Managing Alex Smith And Other Offensive Expectations


We’re just one week into the NFL preseason and I’m already certain of at least one thing Alex Smith and the Kansas City Chiefs offense will be in 2013 — polarizing. Where Smith is concerned, he posted a completion rate of 87.5% and a passer rating of 102 on Friday night in New Orleans. His performance wasn’t well received by everyone in Chiefs Kingdom. Not even a highly efficient game was capable of shielding Smith from criticism.

Many of Smith’s detractors were dismissive of the 14-play, 80-yard drive he led Kansas City on in their first offensive series. That drive ended in a touchdown, but Smith’s contributions were reduced to checkdowns and other high-percentage throws.  Fans should be cautiously optimistic about scoring on the opening possession of a new regime. It’s a positive sign, but it’s also the first live action situation for both the Chiefs and Saints.

It’s tough to know what you can truly take away from early preseason success. Some skepticism about Alex Smith and the West Coast offense, even after Friday night’s game, is warranted. Such is life in an NFL town starved for quality quarterback play and improvement upon the 32-ranked scoring offense of a year ago. I’m okay with the skeptics, I just think there are a few things they should try to keep in mind:

1. Alex Smith isn’t the league’s best quarterback.
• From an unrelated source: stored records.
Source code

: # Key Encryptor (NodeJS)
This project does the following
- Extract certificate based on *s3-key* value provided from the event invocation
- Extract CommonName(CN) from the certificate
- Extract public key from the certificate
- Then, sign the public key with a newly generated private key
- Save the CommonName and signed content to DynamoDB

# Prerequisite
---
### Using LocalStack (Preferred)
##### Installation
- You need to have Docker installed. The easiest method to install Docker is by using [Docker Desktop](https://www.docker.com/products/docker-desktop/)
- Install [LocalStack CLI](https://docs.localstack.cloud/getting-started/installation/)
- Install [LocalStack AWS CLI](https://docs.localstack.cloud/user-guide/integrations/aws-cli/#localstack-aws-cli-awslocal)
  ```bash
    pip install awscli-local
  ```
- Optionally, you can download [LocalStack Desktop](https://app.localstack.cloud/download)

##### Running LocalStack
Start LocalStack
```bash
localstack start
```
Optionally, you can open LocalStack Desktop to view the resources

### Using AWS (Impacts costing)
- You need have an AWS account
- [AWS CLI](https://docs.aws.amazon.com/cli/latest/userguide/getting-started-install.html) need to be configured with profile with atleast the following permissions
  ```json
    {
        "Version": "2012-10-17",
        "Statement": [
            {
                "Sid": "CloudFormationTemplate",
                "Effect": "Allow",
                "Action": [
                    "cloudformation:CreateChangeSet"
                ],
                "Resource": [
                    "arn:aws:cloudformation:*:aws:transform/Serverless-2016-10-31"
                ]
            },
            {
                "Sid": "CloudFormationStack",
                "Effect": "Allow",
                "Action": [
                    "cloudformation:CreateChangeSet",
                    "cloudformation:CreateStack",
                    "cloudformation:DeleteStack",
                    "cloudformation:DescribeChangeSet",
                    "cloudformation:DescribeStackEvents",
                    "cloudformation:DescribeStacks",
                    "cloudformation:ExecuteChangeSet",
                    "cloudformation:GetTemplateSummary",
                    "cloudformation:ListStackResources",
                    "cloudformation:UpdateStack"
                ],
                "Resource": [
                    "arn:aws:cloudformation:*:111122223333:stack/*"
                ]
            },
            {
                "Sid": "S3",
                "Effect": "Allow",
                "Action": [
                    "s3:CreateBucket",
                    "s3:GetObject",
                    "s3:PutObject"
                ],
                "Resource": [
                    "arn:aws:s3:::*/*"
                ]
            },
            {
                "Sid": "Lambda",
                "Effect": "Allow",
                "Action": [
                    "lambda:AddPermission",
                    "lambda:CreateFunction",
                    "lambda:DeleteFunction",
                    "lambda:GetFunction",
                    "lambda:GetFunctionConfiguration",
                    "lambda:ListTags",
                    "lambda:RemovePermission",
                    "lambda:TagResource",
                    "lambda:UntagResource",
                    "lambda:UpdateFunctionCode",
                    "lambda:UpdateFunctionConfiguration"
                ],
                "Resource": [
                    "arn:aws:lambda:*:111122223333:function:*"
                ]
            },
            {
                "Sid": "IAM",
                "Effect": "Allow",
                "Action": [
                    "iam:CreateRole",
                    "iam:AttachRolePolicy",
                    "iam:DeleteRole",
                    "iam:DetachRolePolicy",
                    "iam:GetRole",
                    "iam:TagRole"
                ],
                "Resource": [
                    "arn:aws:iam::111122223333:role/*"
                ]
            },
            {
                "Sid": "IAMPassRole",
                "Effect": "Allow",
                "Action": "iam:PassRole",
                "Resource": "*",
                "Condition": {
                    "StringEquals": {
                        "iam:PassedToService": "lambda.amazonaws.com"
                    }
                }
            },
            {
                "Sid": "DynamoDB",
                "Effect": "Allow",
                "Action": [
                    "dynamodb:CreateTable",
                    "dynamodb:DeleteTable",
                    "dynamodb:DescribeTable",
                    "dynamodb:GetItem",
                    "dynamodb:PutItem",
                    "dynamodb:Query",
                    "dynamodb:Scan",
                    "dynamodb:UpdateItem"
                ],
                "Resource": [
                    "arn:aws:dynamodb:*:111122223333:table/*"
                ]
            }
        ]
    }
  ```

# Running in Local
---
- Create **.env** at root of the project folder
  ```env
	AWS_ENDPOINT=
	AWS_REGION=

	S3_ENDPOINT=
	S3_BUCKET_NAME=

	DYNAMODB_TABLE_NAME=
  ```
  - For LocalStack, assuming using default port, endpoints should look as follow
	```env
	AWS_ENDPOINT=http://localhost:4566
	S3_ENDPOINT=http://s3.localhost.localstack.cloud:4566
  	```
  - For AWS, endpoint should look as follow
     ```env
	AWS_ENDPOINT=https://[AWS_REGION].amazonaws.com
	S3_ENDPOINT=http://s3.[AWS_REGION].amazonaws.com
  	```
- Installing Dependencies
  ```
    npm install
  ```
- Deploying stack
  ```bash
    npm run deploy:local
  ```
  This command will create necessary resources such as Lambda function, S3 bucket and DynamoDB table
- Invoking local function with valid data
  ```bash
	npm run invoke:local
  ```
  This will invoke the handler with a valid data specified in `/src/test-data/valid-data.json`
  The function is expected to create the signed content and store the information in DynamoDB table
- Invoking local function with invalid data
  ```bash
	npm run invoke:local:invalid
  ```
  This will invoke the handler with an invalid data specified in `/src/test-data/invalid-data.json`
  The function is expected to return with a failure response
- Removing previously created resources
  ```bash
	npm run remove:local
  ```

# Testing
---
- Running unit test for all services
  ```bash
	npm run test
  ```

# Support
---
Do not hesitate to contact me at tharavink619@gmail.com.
I hate to make a liar out of offensive coordinator Doug Pederson, but I think it’s time you knew the truth. I discount double-checked the game tape, and Alex Smith is no Aaron Rodgers. He’s also no Peyton Manning, Tom Brady, or Drew Brees. I’m sure you’re shocked, but try to compose yourself long enough to finish the article.

Smith has an average NFL arm at best. Thing is, Alex Smith wasn’t brought to Kansas City to sling the ball downfield 40 yards at a time. At least not with any regularity. Reid chose Alex Smith because he’s a smart quarterback who is well suited to his offensive philosophy. If you’re expecting to see him make the Joe Flacco throw from the Divisional Round of the playoffs consistently, you’re going to be disappointed. There’s more to a quality NFL quarterback than a live arm. Precision, good decision-making, the ability to quickly read and assess defensive coverage, and accuracy are all more important keys to long-term success at the position.

2.This isn’t the Air Coryell system. 

The Chiefs aren’t going to have the quick-strike offense that defined the Dick Vermeil era in Kansas City. Reid’s WCO system is going to plod along at times. Alex Smith is going to take what defenses give him. The offense will attempt to stretch a defense vertically every now and again, but it’s just as likely that Smith rolls right and hits Anthony Fasano on a simple 11-yard flat. Judging Reid’s offensive system by a Don Coryell standard is a mistake. We should judge the offensive system on its ability to extend drives and put points on the board.

That’s what was so bizarre about the criticism I heard over the first team offense’s lone possession. Alex Smith didn’t target any pass catcher deeper than 10 yards, but the drive ended in 6 points. It’s tough to argue with positive results. This fan base was forced to watch the league’s worst offense languish through 17 weeks of the 2012 season.

I believe this football team will have offensive success this season. I’m even comfortable with the idea that they’ll get chunks of yards through the air. Fans may want to curb their deep ball enthusiasm though because that won’t be a featured part of this offense.

3. There are several NFL teams running some version of the West Coast offense successfully.

Here are a list of teams who’ve recently had success with WCO schemes:

  • Cincinnati Bengals
  • Green Bay Packers
  • Houston Texans
  • Minnesota Vikings
  • San Francisco 49ers
  • Seattle Seahawks
  • Washington Redskins

Some of those teams are stricter adherents of the philosophy than others, but all of them incorporate elements of the offensive system. More importantly, Andy Reid has been a disciple of the system since working with Mike Holmgren in Green Bay. When he eventually got a head coaching gig in Philadelphia, he took the offense with him. The Eagles had a Top 10 offense eight times under Andy Reid. Philadelphia went to four straight NFC Championship games between 2001 and 2004. During that stretch they fielded the 9th, 4th, 11th, and 8th-ranked scoring offenses in the NFL.

It’s also important to note that Reid (like the aforementioned teams) will incorporate other elements into his offense here in Kansas City. The hirings of Chris Ault and Brad Childress open the door to contributions from the Pistol and Spread formations. On paper, the new-look Chiefs offense figures to be more dynamic than what we’ve recently seen from Andy Reid-coached teams.

All of that said, Friday night’s opening offensive series could be an aberration. The San Francisco 49ers may descend upon Arrowhead Stadium and bring Kansas City back down to earth. They certainly have a better defensive group than New Orleans. We’ll get clearer signs of where this offense is later this week.

In the meantime, revisit/revise your expectations, get clear on how this offensive system works, and cut Alex Smith some slack.